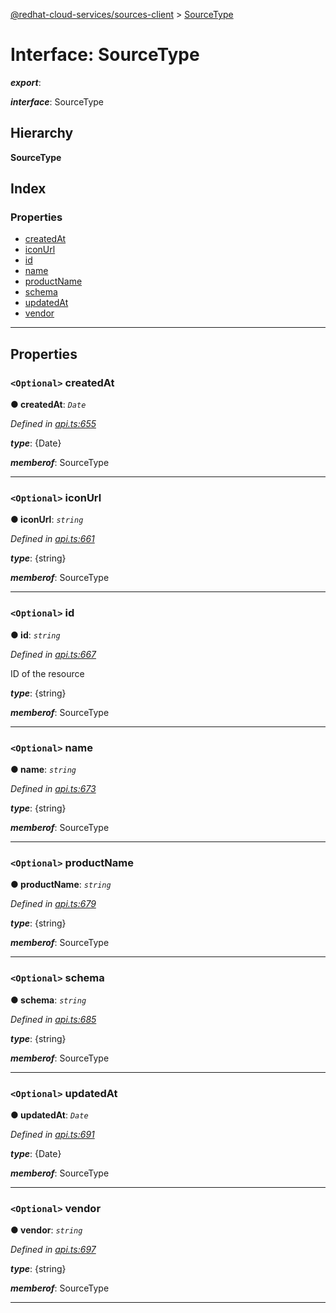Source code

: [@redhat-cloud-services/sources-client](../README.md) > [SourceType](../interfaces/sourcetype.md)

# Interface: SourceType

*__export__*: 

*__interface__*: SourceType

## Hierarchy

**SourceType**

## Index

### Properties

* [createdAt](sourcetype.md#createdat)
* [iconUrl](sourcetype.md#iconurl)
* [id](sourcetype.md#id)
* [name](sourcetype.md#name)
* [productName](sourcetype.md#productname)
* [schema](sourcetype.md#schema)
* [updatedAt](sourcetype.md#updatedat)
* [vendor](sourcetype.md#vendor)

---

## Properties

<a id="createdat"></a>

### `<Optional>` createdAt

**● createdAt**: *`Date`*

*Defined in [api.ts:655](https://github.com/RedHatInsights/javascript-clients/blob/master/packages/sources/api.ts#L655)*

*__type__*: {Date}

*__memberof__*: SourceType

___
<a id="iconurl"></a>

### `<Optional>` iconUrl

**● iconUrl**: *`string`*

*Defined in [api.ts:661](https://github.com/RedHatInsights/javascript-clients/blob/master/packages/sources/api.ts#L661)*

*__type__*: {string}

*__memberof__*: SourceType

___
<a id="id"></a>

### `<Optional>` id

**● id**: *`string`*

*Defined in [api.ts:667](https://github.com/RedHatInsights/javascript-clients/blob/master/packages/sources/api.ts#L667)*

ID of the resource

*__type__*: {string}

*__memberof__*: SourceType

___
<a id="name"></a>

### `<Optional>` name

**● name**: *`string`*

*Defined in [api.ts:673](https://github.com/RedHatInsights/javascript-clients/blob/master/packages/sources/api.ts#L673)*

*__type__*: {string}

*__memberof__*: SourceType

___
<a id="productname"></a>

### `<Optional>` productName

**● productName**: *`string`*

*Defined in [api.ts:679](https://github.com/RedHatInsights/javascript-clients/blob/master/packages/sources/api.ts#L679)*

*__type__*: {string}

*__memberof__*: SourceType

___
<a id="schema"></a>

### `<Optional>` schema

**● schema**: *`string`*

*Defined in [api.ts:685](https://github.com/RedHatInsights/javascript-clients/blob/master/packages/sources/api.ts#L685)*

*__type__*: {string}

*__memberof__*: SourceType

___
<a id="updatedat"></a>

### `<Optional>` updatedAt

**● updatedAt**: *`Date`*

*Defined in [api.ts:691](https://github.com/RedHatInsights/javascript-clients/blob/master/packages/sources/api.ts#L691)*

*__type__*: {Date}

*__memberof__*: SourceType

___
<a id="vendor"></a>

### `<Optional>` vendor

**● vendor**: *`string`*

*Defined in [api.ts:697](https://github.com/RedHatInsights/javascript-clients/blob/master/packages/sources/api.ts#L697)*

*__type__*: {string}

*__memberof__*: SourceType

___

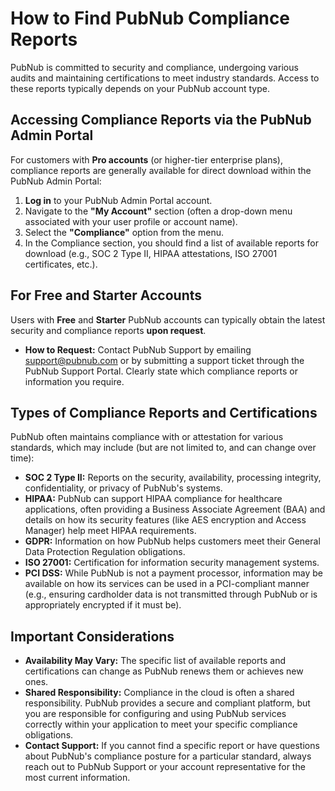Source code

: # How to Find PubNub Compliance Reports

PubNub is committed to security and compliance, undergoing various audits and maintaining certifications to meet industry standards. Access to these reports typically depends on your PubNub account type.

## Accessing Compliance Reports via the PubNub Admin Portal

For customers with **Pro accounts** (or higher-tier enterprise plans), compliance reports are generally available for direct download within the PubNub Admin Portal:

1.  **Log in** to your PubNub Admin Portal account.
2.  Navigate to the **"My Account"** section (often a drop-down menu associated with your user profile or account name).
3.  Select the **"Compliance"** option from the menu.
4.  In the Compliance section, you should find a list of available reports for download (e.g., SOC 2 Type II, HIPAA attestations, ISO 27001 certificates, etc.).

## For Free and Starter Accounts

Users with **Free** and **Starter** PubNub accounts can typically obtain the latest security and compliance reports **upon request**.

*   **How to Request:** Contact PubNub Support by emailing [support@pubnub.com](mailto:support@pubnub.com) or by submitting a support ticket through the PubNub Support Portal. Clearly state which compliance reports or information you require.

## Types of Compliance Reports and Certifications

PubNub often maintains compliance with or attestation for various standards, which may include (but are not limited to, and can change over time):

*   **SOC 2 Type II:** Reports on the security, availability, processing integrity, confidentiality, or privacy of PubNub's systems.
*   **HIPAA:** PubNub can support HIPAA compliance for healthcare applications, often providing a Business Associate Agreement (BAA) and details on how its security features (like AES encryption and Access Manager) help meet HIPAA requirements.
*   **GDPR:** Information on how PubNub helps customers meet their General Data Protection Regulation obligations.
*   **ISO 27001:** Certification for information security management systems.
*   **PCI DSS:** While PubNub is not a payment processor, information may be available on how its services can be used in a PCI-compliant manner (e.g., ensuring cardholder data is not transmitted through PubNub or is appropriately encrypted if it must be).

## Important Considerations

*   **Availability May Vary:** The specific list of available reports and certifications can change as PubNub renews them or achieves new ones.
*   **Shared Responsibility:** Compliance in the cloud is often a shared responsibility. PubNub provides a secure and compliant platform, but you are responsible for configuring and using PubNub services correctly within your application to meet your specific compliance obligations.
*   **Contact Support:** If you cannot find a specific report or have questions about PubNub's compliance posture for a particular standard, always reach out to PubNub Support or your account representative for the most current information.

What the exercise asks – Search the entries for the word "specific" and show every line that has it.

Answer to this exercise –
*   **Availability May Vary:** The specific list of available reports and certifications can change as PubNub renews them or achieves new ones.
*   **Shared Responsibility:** Compliance in the cloud is often a shared responsibility. PubNub provides a secure and compliant platform, but you are responsible for configuring and using PubNub services correctly within your application to meet your specific compliance obligations.
*   **Contact Support:** If you cannot find a specific report or have questions about PubNub's compliance posture for a particular standard, always reach out to PubNub Support or your account representative for the most current information.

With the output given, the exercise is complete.